Winners - category 1

First prize: Sharon Webster – TAFE NSW South Western Sydney Institute, Padstow-Campbelltown, NSW


2nd prize: Constanza Gongora – Flowers Design School, West Perth, WA


Equal 3rd prize:  Tina Truc Nguyen and Natalie Williamson, both from  TAFE NSW Sydney Institute, Ultimo, NSW


Highly Commended:   Donna Ellery – Challenger Institute of Technology, Murdoch, WA



Design notes

Natalie Williamson 14.jpg
Sharon Webster based her work on a candelabra design, with three protea blooms acting as candle holders with pearls and crystals hanging down to create ‘’old world charm’. Sharon fashioned a cross bar for the candelabra from a peach branch to represent the fruit farm where the newly weds will live. The arrangement based in an old wooden fruit box which she cut down and whitewashed. She created extra embellishments by wiring gum nuts and leaves with silver wire.
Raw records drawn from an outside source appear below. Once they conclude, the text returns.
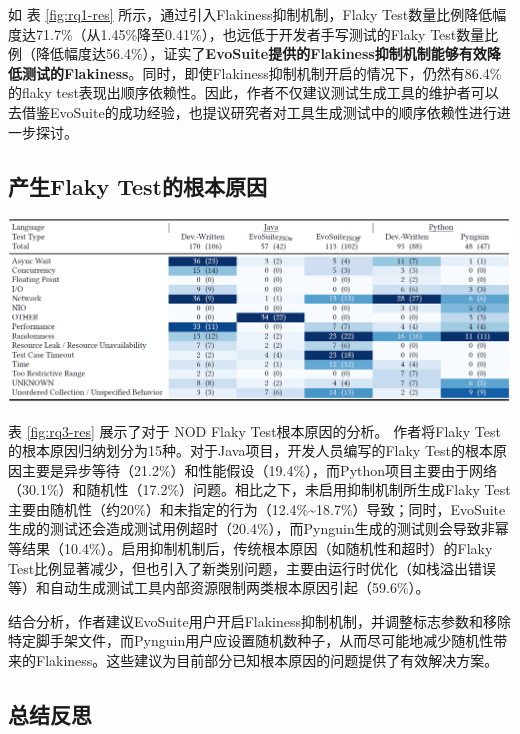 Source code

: \documentclass{article}
\newcommand{\flakyTest}{Flaky Test}
\begin{document}
如 表 \ref{fig:rq1-res} 所示，通过引入Flakiness抑制机制，\flakyTest 数量比例降低幅度达71.7\%（从1.45\%降至0.41\%），也远低于开发者手写测试的\flakyTest 数量比例（降低幅度达56.4\%），证实了\textbf{EvoSuite提供的Flakiness抑制机制能够有效降低测试的Flakiness}。同时，即使Flakiness抑制机制开启的情况下，仍然有86.4\%的flaky test表现出顺序依赖性。因此，作者不仅建议测试生成工具的维护者可以去借鉴EvoSuite的成功经验，也提议研究者对工具生成测试中的顺序依赖性进行进一步探讨。

\subsection{产生\flakyTest 的根本原因}
    
\begin{table}[H]
\centering
\includegraphics[width=\textwidth]{img/RQ3_res.png}
\caption{对于 NOD \flakyTest 根本原因的分析}
\label{fig:rq3-res}
\end{table}

表 \ref{fig:rq3-res} 展示了对于 NOD \flakyTest 根本原因的分析。
作者将\flakyTest 的根本原因归纳划分为15种。对于Java项目，开发人员编写的\flakyTest 的根本原因主要是异步等待（21.2\%）和性能假设（19.4\%），而Python项目主要由于网络（30.1\%）和随机性（17.2\%）问题。相比之下，未启用抑制机制所生成\flakyTest 主要由随机性（约20\%）和未指定的行为（12.4\%\textasciitilde18.7\%）导致；同时，EvoSuite生成的测试还会造成测试用例超时（20.4\%），而Pynguin生成的测试则会导致非幂等结果（10.4\%）。启用抑制机制后，传统根本原因（如随机性和超时）的\flakyTest 比例显著减少，但也引入了新类别问题，主要由运行时优化（如栈溢出错误等）和自动生成测试工具内部资源限制两类根本原因引起（59.6\%）。

结合分析，作者建议EvoSuite用户开启Flakiness抑制机制，并调整标志参数和移除特定脚手架文件，而Pynguin用户应设置随机数种子，从而尽可能地减少随机性带来的Flakiness。这些建议为目前部分已知根本原因的问题提供了有效解决方案。

\subsection{总结反思}
\end{document}
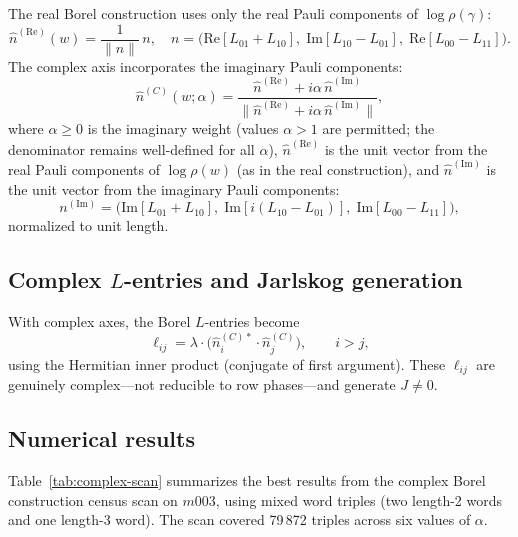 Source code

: ﻿\documentclass[epjc3]{svjour3}
\begin{document}
The real Borel construction uses only the real Pauli components of
$\log\rho(\gamma)$:
\begin{equation}
  \hat{n}^{(\mathrm{Re})}(w) = \frac{1}{\|n\|}\,n,
  \quad
  n = \bigl(\mathrm{Re}[L_{01}+L_{10}],\;
             \mathrm{Im}[L_{10}-L_{01}],\;
             \mathrm{Re}[L_{00}-L_{11}]\bigr).
  \label{eq:realaxis}
\end{equation}
The complex axis incorporates the imaginary Pauli components:
\begin{equation}
  \hat{n}^{(C)}(w;\alpha)
  = \frac{\hat{n}^{(\mathrm{Re})} + i\alpha\,\hat{n}^{(\mathrm{Im})}}
         {\|\hat{n}^{(\mathrm{Re})} + i\alpha\,\hat{n}^{(\mathrm{Im})}\|},
  \label{eq:complexaxis}
\end{equation}
where $\alpha \geq 0$ is the imaginary weight (values $\alpha > 1$
are permitted; the denominator remains well-defined for all $\alpha$),
$\hat{n}^{(\mathrm{Re})}$ is the unit vector from the real Pauli
components of $\log\rho(w)$ (as in the real construction), and
$\hat{n}^{(\mathrm{Im})}$ is the unit vector from the imaginary Pauli
components:
\begin{equation*}
  n^{(\mathrm{Im})} = \bigl(\mathrm{Im}[L_{01}+L_{10}],\;
                             \mathrm{Im}[i(L_{10}-L_{01})],\;
                             \mathrm{Im}[L_{00}-L_{11}]\bigr),
\end{equation*}
normalized to unit length.

\subsection{Complex $L$-entries and Jarlskog generation}
\label{subsec:jgen}

With complex axes, the Borel $L$-entries become
\begin{equation}
  \ell_{ij} = \lambda \cdot \bigl(\hat{n}^{(C)*}_i \cdot \hat{n}^{(C)}_j\bigr),
  \qquad i > j,
  \label{eq:complexL}
\end{equation}
using the Hermitian inner product (conjugate of first argument).
These $\ell_{ij}$ are genuinely complex---not reducible to row
phases---and generate $J \neq 0$.

\subsection{Numerical results}
\label{subsec:numresults}

Table~\ref{tab:complex-scan} summarizes the best results from the
complex Borel construction census scan on $m003$, using mixed word
triples (two length-2 words and one length-3 word).  The scan covered
79\,872 triples across six values of $\alpha$.
\end{document}
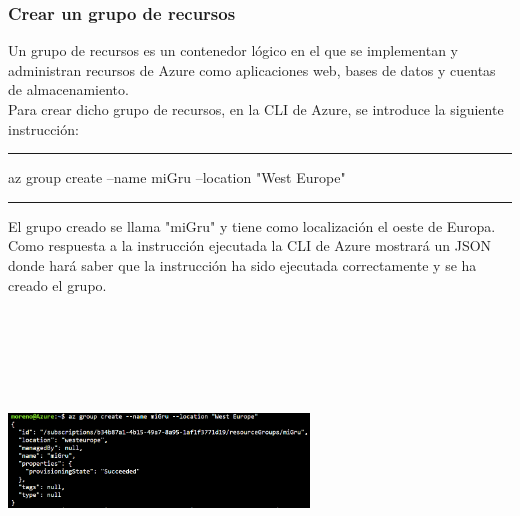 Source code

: \documentclass[english,runningheads,a4paper]{llncs}[2018/03/10]
\newenvironment{nscenter}
 {\parskip=0pt\par\nopagebreak\centering}
 {\par\noindent\ignorespacesafterend}
\begin{document}
\subsubsection*{Crear un grupo de recursos}
Un grupo de recursos es un contenedor lógico en el que se implementan y 
administran recursos de Azure como aplicaciones web, bases de datos y cuentas de
almacenamiento. \\
Para crear dicho grupo de recursos, en la CLI de Azure, se introduce la 
siguiente instrucción: \\
\begin{nscenter}
\noindent\rule{10cm}{0.4pt}

az group create --name miGru --location "West Europe"

\noindent\rule{10cm}{0.4pt}
\end{nscenter}
\newline
El grupo creado se llama "miGru" y tiene como localización el oeste de Europa.\\
Como respuesta a la instrucción ejecutada la CLI de Azure mostrará un JSON donde
hará saber que la instrucción ha sido ejecutada correctamente y se ha creado el 
grupo.
\newline
\begin{nscenter}
\includegraphics[width=8cm,height=8cm,keepaspectratio]{./Contenedores/Azure/2.png}
\end{nscenter}
\end{document}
Constanza Gongora planned her design to ‘reflect the peace and calmness that we can find in the countryside (farm) and the ups and downs of the "new" life that begins after a wedding’ arranging flowers and foliages on a green mat she wove out of Gymea lily leaves. The flowers provide contrast (roughness) to the smooth texture of the woven mat and the leaves, in reference to the rough and smooth patches encountered in married life.


Tina Truc Nguyen used a simple white and green colour tone with a hint of pink for the wedding, using white Waratahs (Telopea), Hypocalymma (Hypocalymma angustifolium), Berzelia berry (Berzelia lanuginosa), plus foliage. She used brown husk to add a rustic touch, harking back to the farmer’s wedding, but serving to emphasise the beauty of the main waratah flowers.


 Natalie Williamson created a work piece tocelebrate the themes of ‘coming together, equality, harmony, and complementary contrasts’. Her long and low table arrangement is ‘comprised of two sections, one white, silver and green, one red, pink and brown, symmetrically balanced but using different coloured materials the two sides coil around each other in the center surrounded by flowers and greenery’. This is to symbolise ‘the union between two people and the added fulfilment and joy when they come together in harmony’. She made two contrasting wire rings embellished with pearls for the centre of the piece.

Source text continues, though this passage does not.